> [Activity]: Check each line of the records for "revenue"; collect those that have it.

==== Information supplied

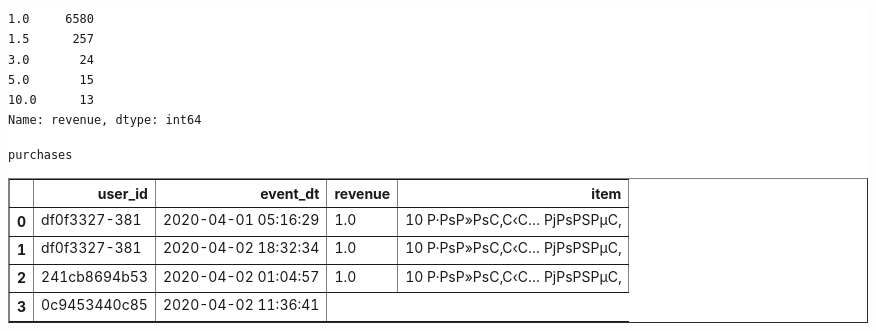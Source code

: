 


    1.0     6580
    1.5      257
    3.0       24
    5.0       15
    10.0      13
    Name: revenue, dtype: int64




```python
purchases
```




<div>
<style scoped>
    .dataframe tbody tr th:only-of-type {
        vertical-align: middle;
    }

    .dataframe tbody tr th {
        vertical-align: top;
    }

    .dataframe thead th {
        text-align: right;
    }
</style>
<table border="1" class="dataframe">
  <thead>
    <tr style="text-align: right;">
      <th></th>
      <th>user_id</th>
      <th>event_dt</th>
      <th>revenue</th>
      <th>item</th>
    </tr>
  </thead>
  <tbody>
    <tr>
      <th>0</th>
      <td>df0f3327-381</td>
      <td>2020-04-01 05:16:29</td>
      <td>1.0</td>
      <td>10 Р·РѕР»РѕС‚С‹С… РјРѕРЅРµС‚</td>
    </tr>
    <tr>
      <th>1</th>
      <td>df0f3327-381</td>
      <td>2020-04-02 18:32:34</td>
      <td>1.0</td>
      <td>10 Р·РѕР»РѕС‚С‹С… РјРѕРЅРµС‚</td>
    </tr>
    <tr>
      <th>2</th>
      <td>241cb8694b53</td>
      <td>2020-04-02 01:04:57</td>
      <td>1.0</td>
      <td>10 Р·РѕР»РѕС‚С‹С… РјРѕРЅРµС‚</td>
    </tr>
    <tr>
      <th>3</th>
      <td>0c9453440c85</td>
      <td>2020-04-02 11:36:41</td>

========

> [Your response]:
    Name: revenue, dtype: int64
      <th>revenue</th>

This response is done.